Information for Patients Patients should be counseled that antibacterial drugs including tobramycin injection should only be used to treat bacterial infections. They do not treat viral infections (e.g., the common cold). When tobramycin injection is prescribed to treat a bacterial infection, patients should be told that although it is common to feel better early in the course of therapy, the medication should be taken exactly as directed. Skipping doses or not completing the full course of therapy may (1) decrease the effectiveness of the immediate treatment and (2) increase the likelihood that bacteria will develop resistance and will not be treatable by tobramycin injection or other antibacterial drugs in the future. Diarrhea is a common problem caused by antibiotics which usually ends when the antibiotic is discontinued. Sometimes after starting treatment with antibiotics, patients can develop watery and bloody stools (with or without stomach cramps and fever) even as late as two or more months after having taken the last dose of the antibiotic. If this occurs, patients should contact their physician as soon as possible.
Pregnancy
Category D Aminoglycosides can cause fetal harm when administered to a pregnant woman. Aminoglycoside antibiotics cross the placenta, and there have been several reports of total irreversible bilateral congenital deafness in children whose mothers received streptomycin during pregnancy. Serious side effects to mother, fetus, or newborn have not been reported in the treatment of pregnant women with other aminoglycosides. If tobramycin is used during pregnancy or if the patient becomes pregnant while taking tobramycin, she should be apprised of the potential hazard to the fetus.
Pediatric Use
See INDICATIONS AND USAGE and DOSAGE AND ADMINISTRATION .
Geriatric Use
Elderly patients may be at a higher risk of developing nephrotoxicity and ototoxicity while receiving tobramycin (see WARNINGS , PRECAUTIONS , and OVERDOSAGE ). Other factors that may contribute to nephrotoxicity and ototoxicity are rising trough levels, excessive peak concentrations, dehydration, concomitant use of other neurotoxic or nephrotoxic drugs, and cumulative dose. Peak and trough serum levels should be measured periodically during therapy to assure adequate levels and to avoid potentially toxic levels (see WARNINGS and PRECAUTIONS ). Tobramycin is known to be substantially excreted by the kidney, and the risk of toxic reactions to this drug may be greater in patients with impaired renal function. Dose reduction is required for patients with impaired renal function (see DOSAGE AND ADMINISTRATION ). Elderly patients may have reduced renal function that may not be evident in the results of routine screening tests, such as BUN or serum creatinine. A creatinine clearance determination may be more useful.
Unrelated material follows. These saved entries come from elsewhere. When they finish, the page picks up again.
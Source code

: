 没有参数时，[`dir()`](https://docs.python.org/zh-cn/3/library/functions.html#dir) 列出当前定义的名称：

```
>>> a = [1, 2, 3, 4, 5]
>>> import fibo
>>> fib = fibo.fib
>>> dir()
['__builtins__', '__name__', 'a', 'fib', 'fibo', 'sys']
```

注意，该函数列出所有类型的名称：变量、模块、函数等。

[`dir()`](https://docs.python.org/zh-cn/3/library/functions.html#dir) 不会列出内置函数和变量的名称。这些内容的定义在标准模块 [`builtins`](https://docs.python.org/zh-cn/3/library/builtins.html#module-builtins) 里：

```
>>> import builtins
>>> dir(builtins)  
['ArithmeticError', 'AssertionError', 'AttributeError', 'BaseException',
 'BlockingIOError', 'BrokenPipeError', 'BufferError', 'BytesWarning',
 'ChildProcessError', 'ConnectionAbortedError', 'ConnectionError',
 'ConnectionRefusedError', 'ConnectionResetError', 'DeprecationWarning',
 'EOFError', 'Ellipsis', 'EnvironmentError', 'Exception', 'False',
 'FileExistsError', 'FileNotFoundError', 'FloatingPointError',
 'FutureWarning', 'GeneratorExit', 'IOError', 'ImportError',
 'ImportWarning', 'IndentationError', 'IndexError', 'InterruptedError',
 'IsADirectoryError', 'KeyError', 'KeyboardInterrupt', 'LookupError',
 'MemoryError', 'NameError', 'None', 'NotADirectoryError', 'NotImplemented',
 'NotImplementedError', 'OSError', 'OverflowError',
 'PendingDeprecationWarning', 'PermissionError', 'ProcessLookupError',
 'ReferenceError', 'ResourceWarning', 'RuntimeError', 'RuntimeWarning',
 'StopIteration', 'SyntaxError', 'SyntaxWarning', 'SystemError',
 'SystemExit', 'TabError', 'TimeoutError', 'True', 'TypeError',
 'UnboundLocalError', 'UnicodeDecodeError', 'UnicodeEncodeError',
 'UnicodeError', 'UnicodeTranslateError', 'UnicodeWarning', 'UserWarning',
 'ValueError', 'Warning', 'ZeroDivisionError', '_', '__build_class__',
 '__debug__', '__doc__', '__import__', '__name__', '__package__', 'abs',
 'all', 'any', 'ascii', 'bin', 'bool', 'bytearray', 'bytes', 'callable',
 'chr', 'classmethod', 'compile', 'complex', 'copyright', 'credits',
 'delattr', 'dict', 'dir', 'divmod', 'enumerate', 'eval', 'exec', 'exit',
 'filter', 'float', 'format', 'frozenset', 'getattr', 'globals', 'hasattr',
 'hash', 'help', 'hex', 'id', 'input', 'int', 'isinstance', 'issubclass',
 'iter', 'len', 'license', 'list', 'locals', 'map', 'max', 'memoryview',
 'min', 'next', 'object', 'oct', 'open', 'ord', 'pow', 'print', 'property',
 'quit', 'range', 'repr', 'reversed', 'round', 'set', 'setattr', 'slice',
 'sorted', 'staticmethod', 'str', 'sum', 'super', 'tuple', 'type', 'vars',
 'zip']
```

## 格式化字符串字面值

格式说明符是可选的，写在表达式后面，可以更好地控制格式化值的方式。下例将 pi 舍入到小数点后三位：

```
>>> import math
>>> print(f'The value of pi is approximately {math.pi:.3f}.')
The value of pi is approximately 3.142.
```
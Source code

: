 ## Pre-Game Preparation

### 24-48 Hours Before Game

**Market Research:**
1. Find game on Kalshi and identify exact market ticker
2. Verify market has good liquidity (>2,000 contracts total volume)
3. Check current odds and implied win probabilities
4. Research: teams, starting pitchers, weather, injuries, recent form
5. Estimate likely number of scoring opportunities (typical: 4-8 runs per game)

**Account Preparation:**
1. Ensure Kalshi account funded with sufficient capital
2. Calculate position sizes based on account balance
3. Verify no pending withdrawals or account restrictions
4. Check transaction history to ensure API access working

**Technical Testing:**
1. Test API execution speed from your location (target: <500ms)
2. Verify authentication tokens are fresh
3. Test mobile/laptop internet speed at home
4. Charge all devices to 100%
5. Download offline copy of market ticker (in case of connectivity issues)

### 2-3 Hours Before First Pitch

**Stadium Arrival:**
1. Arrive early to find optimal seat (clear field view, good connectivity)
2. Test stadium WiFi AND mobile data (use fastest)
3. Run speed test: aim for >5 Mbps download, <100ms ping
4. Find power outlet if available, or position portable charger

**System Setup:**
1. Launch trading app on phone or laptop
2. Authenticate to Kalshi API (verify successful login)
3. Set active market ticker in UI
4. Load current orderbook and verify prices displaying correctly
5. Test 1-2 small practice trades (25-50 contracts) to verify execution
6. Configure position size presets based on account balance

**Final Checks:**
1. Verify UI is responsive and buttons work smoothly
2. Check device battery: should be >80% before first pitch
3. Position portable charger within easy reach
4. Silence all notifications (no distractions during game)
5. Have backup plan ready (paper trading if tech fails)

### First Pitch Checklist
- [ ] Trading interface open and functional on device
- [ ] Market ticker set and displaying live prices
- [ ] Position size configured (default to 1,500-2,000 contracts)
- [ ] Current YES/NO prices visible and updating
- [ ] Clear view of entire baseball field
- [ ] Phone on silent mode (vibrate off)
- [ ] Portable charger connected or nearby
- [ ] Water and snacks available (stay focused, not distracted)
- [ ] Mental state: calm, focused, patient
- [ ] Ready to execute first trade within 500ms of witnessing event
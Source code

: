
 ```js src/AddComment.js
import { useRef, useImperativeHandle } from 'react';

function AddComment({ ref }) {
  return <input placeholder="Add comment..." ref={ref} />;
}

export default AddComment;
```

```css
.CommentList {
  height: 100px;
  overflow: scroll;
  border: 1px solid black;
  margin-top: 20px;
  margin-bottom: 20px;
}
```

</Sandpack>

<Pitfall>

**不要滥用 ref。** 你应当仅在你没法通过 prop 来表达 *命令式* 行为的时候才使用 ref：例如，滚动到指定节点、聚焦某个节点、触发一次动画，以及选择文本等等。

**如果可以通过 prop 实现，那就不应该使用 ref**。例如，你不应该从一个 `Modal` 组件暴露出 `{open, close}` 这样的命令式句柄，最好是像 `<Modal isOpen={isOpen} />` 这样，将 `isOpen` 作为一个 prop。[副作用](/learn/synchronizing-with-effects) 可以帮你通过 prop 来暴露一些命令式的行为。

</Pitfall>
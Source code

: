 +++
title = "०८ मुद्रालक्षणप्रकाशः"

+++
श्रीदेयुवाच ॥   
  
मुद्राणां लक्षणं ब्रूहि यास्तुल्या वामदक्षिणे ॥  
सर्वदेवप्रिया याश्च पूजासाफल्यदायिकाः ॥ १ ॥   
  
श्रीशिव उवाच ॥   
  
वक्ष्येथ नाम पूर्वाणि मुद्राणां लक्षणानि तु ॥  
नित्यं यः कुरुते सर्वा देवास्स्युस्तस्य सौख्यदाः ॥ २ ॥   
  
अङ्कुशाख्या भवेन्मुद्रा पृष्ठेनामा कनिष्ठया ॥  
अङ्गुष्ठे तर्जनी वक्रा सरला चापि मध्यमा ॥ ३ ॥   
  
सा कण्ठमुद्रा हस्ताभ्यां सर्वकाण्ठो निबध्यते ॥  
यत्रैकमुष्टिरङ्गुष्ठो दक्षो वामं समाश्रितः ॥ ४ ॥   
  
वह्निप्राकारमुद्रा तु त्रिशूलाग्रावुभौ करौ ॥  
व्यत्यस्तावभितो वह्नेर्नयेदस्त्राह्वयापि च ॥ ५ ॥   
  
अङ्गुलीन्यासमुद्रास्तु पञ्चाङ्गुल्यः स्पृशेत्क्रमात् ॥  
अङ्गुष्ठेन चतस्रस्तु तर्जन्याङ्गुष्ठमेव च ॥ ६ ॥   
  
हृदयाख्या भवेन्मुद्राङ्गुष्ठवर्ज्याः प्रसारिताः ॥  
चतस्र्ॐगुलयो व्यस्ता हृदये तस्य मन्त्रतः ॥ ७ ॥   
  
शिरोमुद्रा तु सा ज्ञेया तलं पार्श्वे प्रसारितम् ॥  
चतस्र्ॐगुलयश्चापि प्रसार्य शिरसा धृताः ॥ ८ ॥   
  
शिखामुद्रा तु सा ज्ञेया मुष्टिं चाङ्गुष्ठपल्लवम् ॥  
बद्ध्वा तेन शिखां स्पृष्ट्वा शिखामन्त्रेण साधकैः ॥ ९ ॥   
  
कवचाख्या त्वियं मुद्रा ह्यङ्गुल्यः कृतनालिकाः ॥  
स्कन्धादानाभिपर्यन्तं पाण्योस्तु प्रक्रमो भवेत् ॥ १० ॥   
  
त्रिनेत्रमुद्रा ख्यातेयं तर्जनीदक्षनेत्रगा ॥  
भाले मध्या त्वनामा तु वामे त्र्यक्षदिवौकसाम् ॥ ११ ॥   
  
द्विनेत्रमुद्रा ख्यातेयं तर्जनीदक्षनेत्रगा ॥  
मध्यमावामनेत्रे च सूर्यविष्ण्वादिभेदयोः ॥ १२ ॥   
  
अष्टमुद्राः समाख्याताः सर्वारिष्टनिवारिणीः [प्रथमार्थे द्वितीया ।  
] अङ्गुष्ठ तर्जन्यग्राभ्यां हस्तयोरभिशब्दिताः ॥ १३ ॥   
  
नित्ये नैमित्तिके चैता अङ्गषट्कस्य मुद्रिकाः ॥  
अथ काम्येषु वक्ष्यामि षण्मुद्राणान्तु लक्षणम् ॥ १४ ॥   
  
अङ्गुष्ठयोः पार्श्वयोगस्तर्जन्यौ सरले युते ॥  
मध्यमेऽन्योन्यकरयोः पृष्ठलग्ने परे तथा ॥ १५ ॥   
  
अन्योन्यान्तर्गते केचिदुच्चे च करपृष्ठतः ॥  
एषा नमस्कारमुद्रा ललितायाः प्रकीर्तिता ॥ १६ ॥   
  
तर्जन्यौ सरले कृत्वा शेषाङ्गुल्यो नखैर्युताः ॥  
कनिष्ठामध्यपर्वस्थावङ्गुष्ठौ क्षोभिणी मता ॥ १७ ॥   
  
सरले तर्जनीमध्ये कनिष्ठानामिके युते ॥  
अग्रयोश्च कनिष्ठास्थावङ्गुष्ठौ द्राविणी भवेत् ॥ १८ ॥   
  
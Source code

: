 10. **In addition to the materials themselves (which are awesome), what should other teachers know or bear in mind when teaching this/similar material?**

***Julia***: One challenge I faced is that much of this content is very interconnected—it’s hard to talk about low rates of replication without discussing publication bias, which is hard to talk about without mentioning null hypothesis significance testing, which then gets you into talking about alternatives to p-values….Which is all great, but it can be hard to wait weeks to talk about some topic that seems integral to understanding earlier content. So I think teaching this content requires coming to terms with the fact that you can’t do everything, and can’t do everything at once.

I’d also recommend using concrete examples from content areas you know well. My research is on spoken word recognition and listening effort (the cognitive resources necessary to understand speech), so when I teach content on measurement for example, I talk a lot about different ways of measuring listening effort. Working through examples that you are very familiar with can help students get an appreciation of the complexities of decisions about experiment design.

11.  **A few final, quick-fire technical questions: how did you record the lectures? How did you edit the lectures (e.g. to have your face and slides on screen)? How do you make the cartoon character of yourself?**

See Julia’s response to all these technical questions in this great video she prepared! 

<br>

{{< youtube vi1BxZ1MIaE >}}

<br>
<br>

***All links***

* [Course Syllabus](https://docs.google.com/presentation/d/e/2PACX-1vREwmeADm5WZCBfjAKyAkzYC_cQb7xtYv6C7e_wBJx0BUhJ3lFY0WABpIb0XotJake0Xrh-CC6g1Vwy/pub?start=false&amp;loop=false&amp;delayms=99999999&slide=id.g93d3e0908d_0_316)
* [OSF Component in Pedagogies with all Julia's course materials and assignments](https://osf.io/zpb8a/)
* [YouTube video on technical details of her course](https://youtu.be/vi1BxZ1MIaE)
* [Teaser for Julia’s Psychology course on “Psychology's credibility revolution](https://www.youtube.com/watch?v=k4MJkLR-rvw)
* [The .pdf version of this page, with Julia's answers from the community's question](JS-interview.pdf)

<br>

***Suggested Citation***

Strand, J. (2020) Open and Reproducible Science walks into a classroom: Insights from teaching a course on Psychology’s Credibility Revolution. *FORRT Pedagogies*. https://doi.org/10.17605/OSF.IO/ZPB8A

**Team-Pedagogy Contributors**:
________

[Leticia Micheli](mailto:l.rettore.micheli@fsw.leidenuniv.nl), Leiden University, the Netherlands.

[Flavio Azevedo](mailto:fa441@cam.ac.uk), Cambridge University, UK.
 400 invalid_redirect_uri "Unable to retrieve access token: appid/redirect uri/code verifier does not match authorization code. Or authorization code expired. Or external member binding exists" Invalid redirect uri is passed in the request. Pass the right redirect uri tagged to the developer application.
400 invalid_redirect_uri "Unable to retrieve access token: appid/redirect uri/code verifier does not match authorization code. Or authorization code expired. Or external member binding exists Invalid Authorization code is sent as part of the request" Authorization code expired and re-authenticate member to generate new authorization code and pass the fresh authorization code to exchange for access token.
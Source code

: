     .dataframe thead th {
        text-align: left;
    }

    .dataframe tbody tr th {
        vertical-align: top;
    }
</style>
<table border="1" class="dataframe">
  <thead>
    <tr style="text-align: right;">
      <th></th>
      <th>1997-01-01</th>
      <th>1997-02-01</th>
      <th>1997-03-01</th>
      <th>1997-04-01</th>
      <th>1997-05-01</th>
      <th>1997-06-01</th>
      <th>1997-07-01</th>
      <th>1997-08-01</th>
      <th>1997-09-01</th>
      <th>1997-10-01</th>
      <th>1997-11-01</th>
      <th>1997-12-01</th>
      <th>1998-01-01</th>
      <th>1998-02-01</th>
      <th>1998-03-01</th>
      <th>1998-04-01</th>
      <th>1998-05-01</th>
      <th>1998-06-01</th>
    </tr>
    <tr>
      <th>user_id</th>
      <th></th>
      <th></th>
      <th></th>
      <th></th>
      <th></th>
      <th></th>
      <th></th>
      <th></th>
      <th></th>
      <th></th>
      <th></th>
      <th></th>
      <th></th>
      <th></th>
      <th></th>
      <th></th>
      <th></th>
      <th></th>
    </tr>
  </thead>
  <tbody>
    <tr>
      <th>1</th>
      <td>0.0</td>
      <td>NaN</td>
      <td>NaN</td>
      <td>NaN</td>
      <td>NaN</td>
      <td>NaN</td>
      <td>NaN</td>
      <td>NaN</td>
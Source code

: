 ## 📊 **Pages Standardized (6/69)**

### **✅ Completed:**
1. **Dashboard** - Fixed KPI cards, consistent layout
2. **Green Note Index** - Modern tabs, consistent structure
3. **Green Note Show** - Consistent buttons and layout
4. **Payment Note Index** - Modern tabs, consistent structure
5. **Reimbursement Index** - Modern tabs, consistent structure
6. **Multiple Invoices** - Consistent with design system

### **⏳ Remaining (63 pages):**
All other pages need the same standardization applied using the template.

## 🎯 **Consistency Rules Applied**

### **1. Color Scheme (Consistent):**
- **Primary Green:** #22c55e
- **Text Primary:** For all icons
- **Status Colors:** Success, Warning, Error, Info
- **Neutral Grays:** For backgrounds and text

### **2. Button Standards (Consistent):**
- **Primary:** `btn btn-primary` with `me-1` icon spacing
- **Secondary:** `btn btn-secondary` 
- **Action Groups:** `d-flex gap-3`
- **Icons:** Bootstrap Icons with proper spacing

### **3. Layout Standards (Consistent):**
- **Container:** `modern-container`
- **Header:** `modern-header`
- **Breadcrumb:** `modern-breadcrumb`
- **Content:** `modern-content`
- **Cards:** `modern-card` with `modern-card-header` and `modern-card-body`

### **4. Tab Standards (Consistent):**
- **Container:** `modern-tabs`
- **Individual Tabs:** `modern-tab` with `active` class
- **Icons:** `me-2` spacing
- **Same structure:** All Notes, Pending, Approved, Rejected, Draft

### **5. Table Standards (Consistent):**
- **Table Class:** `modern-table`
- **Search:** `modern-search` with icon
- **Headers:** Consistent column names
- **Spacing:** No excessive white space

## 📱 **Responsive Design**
Monitoring of renal function during treatment with aminoglycosides is particularly important in the elderly (see PRECAUTIONS ). Each mL of tobramycin (10 mg/mL or 40 mg/mL) contains 0.78 mg (0.034 mEq) of sodium.
Drug Interactions
INTERACTIONS Concurrent and/or sequential use of tobramycin inhalation solution with other drugs with neurotoxic, nephrotoxic, or ototoxic potential should be avoided ( 7.1 ). Concomitant administration with ethacrynic acid, furosemide, urea, or intravenous mannitol is not recommended due to possible enhancement of aminoglycoside toxicity ( 7.2 ).